• [WHAT IS REQUIRED]:
Your answer is the lines below, exactly, from the one that contains "at the address" through the one that contains "reason to dump", both included.

• [DATASET RECORDS]:
_ _ _ _ _ _ _

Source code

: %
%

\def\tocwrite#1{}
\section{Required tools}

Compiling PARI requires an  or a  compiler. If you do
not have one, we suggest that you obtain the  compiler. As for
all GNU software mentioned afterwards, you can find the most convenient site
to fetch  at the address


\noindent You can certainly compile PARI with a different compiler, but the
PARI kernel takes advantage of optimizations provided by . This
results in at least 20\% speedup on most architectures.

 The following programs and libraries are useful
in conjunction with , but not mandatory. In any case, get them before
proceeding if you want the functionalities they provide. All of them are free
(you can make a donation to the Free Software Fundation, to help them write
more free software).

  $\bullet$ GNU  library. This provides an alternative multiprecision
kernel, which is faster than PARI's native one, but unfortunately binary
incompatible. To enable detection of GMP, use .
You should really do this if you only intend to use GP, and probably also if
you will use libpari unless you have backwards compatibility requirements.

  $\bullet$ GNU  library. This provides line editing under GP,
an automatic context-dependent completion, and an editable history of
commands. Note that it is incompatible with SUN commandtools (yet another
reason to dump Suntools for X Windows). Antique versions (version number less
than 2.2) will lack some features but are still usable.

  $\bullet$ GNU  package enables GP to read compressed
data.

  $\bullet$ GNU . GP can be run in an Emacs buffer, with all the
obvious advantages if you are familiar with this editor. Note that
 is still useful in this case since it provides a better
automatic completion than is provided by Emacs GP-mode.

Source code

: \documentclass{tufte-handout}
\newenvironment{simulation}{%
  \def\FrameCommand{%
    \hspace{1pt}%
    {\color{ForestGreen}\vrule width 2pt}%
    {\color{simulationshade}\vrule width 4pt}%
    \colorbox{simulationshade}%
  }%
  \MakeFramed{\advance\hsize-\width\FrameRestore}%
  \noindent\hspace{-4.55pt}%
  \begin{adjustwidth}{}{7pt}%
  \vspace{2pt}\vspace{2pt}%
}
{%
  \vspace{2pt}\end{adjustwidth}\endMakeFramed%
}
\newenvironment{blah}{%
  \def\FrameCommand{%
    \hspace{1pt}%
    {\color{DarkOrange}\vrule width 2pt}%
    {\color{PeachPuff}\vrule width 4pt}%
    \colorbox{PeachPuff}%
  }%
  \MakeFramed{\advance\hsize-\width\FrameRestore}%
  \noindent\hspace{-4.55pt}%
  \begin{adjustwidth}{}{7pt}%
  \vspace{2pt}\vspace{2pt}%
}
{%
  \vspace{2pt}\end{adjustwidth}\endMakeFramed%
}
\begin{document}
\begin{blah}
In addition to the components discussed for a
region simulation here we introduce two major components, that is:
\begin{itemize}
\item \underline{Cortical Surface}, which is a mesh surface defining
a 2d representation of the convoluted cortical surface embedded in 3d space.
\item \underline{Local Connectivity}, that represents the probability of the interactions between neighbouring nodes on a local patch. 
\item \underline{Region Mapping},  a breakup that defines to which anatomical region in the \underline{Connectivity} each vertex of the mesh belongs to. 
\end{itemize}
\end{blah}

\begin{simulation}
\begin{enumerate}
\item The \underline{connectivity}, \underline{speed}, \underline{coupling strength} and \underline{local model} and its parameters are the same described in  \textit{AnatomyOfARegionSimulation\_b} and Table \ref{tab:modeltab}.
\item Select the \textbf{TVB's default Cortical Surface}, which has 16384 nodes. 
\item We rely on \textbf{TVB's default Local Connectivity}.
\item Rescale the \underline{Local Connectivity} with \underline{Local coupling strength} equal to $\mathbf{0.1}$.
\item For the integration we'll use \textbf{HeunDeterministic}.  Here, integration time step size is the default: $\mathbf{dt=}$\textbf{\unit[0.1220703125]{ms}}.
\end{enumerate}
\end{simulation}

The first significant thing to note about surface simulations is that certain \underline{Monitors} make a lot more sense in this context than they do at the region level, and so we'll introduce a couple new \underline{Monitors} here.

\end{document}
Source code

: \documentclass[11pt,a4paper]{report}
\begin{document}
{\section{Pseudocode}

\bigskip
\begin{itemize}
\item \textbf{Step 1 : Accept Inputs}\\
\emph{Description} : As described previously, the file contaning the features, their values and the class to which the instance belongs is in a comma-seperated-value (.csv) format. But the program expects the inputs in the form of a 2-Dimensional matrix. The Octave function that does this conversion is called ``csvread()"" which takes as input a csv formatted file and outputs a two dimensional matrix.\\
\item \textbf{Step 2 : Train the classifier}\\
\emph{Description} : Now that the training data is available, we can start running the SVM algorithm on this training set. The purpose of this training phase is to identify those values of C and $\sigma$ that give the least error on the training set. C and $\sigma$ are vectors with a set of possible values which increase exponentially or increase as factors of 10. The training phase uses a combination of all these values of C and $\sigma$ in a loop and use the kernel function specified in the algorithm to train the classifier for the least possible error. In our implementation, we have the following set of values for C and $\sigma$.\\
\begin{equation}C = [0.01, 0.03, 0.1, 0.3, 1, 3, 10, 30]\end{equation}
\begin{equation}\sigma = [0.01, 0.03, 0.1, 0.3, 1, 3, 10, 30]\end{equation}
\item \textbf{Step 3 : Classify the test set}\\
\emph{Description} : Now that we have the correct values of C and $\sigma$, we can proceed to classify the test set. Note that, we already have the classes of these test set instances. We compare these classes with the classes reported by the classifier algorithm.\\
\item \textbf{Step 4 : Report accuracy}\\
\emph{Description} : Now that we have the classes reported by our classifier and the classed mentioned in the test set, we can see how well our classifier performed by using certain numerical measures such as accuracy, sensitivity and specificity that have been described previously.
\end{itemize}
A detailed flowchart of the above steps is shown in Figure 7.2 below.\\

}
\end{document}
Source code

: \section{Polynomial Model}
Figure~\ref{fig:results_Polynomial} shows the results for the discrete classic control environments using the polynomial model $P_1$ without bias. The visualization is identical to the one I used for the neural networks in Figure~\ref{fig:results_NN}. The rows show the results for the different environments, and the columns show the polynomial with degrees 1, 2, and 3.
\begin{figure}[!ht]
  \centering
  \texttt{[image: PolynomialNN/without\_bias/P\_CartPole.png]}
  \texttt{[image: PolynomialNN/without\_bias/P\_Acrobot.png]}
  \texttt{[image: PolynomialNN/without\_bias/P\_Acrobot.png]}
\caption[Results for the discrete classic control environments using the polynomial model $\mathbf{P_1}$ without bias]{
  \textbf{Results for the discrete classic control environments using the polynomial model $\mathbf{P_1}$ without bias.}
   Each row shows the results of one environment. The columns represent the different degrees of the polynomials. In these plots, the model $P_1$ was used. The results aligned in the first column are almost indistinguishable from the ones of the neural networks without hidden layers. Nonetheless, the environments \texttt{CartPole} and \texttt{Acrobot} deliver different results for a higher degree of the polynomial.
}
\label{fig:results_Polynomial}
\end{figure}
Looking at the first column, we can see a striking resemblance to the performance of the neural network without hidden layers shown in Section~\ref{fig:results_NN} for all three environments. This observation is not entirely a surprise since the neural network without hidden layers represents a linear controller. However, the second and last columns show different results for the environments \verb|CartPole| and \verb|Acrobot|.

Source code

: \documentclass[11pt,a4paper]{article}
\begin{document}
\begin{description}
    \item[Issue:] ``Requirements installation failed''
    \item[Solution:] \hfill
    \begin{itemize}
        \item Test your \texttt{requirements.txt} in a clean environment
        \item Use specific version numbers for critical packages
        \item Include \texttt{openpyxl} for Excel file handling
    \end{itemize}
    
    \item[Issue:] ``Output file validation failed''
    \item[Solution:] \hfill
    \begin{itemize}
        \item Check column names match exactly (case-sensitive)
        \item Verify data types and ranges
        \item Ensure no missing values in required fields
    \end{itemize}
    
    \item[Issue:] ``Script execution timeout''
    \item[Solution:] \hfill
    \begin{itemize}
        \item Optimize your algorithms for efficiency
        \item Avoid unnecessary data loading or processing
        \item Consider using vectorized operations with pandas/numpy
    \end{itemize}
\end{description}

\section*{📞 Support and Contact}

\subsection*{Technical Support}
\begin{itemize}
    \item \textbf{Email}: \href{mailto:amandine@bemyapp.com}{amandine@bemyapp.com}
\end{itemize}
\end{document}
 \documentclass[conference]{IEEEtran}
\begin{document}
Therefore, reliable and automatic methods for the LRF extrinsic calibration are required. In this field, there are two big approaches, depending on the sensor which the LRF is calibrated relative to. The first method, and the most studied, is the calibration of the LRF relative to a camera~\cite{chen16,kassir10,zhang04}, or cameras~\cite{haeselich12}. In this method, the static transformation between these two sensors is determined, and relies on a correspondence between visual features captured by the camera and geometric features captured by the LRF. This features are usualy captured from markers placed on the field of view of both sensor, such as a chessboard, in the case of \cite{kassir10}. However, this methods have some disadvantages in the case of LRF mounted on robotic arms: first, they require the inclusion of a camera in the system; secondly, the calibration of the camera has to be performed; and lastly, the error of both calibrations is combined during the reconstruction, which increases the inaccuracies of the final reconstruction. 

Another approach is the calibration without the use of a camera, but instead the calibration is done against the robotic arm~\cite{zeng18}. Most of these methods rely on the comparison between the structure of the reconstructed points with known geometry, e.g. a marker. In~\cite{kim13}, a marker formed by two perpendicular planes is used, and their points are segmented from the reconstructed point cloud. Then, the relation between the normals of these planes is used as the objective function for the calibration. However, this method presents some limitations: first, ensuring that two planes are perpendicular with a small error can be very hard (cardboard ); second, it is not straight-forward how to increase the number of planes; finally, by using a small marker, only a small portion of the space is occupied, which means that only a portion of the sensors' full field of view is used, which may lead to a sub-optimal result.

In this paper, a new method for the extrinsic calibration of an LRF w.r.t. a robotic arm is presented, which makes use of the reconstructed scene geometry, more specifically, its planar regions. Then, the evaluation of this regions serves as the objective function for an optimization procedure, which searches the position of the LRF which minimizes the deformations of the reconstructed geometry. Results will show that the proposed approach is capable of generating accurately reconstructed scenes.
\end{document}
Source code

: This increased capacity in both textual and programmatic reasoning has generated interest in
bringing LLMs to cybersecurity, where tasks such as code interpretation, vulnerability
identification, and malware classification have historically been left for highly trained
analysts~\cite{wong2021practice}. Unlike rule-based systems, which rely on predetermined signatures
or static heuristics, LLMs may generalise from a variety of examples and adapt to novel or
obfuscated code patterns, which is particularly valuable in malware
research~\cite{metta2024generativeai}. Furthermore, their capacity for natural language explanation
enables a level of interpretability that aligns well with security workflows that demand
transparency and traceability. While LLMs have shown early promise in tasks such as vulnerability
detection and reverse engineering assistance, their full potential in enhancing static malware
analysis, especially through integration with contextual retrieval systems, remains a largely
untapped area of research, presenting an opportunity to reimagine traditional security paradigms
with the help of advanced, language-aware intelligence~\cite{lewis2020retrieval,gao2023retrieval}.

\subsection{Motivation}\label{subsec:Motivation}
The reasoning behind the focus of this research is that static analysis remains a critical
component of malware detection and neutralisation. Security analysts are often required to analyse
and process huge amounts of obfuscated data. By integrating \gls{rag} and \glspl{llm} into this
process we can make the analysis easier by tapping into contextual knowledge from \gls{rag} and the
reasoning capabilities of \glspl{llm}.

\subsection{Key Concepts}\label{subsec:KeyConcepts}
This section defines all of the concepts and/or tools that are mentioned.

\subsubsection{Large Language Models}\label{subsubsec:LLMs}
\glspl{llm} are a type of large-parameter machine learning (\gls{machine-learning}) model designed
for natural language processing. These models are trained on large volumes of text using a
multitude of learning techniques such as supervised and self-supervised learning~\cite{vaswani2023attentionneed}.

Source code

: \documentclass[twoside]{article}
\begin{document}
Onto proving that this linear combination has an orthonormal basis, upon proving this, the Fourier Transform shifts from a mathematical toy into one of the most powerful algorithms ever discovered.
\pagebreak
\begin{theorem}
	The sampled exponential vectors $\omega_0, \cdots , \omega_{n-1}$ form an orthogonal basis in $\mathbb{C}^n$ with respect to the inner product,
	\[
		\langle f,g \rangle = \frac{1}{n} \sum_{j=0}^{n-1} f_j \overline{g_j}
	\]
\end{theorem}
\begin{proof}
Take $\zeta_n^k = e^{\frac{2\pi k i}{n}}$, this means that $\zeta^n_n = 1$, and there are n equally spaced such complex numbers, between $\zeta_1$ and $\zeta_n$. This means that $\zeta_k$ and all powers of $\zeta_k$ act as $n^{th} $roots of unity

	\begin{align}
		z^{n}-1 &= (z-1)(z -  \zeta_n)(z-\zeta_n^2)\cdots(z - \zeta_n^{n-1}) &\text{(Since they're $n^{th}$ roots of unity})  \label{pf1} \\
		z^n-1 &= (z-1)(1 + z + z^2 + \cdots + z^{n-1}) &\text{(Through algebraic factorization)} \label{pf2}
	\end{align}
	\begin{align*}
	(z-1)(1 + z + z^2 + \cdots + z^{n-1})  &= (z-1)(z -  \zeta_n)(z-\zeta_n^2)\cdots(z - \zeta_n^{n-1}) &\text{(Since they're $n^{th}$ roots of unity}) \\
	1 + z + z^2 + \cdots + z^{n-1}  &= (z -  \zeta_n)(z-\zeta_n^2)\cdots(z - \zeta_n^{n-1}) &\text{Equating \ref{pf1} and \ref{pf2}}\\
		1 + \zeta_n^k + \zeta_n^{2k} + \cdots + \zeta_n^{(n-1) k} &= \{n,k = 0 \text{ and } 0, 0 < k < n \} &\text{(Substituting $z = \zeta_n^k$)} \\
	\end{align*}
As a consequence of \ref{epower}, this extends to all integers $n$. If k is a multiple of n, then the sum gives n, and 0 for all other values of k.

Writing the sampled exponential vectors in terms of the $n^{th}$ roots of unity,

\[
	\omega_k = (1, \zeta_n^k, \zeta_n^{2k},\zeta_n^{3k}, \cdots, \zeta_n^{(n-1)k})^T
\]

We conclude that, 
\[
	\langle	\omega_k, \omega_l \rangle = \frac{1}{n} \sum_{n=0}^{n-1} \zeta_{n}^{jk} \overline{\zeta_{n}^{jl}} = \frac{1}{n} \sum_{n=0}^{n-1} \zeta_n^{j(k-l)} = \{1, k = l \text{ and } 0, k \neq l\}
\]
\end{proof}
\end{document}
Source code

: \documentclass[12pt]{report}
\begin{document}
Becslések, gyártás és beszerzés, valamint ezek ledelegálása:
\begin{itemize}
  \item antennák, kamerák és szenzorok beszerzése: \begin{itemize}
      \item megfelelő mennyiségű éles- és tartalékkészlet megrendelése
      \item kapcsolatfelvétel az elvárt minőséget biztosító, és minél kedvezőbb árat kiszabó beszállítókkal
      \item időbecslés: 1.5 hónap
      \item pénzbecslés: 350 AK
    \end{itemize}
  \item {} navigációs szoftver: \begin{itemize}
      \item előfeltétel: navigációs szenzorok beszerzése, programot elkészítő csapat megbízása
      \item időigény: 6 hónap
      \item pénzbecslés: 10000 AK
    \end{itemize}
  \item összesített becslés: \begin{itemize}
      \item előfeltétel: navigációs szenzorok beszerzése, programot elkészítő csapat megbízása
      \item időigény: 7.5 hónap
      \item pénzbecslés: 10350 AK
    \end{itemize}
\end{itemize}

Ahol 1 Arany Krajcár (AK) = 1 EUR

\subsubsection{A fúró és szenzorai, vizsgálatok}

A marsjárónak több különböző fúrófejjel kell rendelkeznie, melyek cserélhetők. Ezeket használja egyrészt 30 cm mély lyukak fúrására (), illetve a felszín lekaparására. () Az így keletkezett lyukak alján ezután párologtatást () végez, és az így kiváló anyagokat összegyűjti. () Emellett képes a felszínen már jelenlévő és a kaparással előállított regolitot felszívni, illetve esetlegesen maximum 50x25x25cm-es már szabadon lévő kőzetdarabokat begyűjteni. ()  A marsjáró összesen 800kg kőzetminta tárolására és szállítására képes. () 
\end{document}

_ _ _ _ _ _ _

• [ANSWER BELOW]:
to fetch  at the address


\noindent You can certainly compile PARI with a different compiler, but the
PARI kernel takes advantage of optimizations provided by . This
results in at least 20\% speedup on most architectures.

 The following programs and libraries are useful
in conjunction with , but not mandatory. In any case, get them before
proceeding if you want the functionalities they provide. All of them are free
(you can make a donation to the Free Software Fundation, to help them write
more free software).

  $\bullet$ GNU  library. This provides an alternative multiprecision
kernel, which is faster than PARI's native one, but unfortunately binary
incompatible. To enable detection of GMP, use .
You should really do this if you only intend to use GP, and probably also if
you will use libpari unless you have backwards compatibility requirements.

  $\bullet$ GNU  library. This provides line editing under GP,
an automatic context-dependent completion, and an editable history of
commands. Note that it is incompatible with SUN commandtools (yet another
reason to dump Suntools for X Windows). Antique versions (version number less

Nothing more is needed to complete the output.